[[ Supplied data open ]]
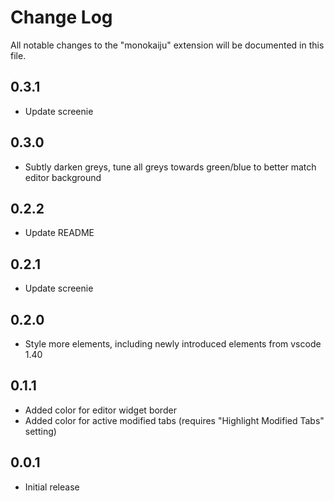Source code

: # Change Log
All notable changes to the "monokaiju" extension will be documented in this file.

## 0.3.1
- Update screenie

## 0.3.0
- Subtly darken greys, tune all greys towards green/blue to better match editor background

## 0.2.2
- Update README

## 0.2.1
- Update screenie

## 0.2.0
- Style more elements, including newly introduced elements from vscode 1.40

## 0.1.1
- Added color for editor widget border
- Added color for active modified tabs (requires "Highlight Modified Tabs" setting)

## 0.0.1
- Initial release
[[ Supplied data closed ]]
Instructions for the task ▸
Copy all of the data above exactly. Leave out every picture.

Answer to this task ▸
Source code

: # Change Log
All notable changes to the "monokaiju" extension will be documented in this file.

## 0.3.1
- Update screenie

## 0.3.0
- Subtly darken greys, tune all greys towards green/blue to better match editor background

## 0.2.2
- Update README

## 0.2.1
- Update screenie

## 0.2.0
- Style more elements, including newly introduced elements from vscode 1.40

## 0.1.1
- Added color for editor widget border
- Added color for active modified tabs (requires "Highlight Modified Tabs" setting)

## 0.0.1
- Initial release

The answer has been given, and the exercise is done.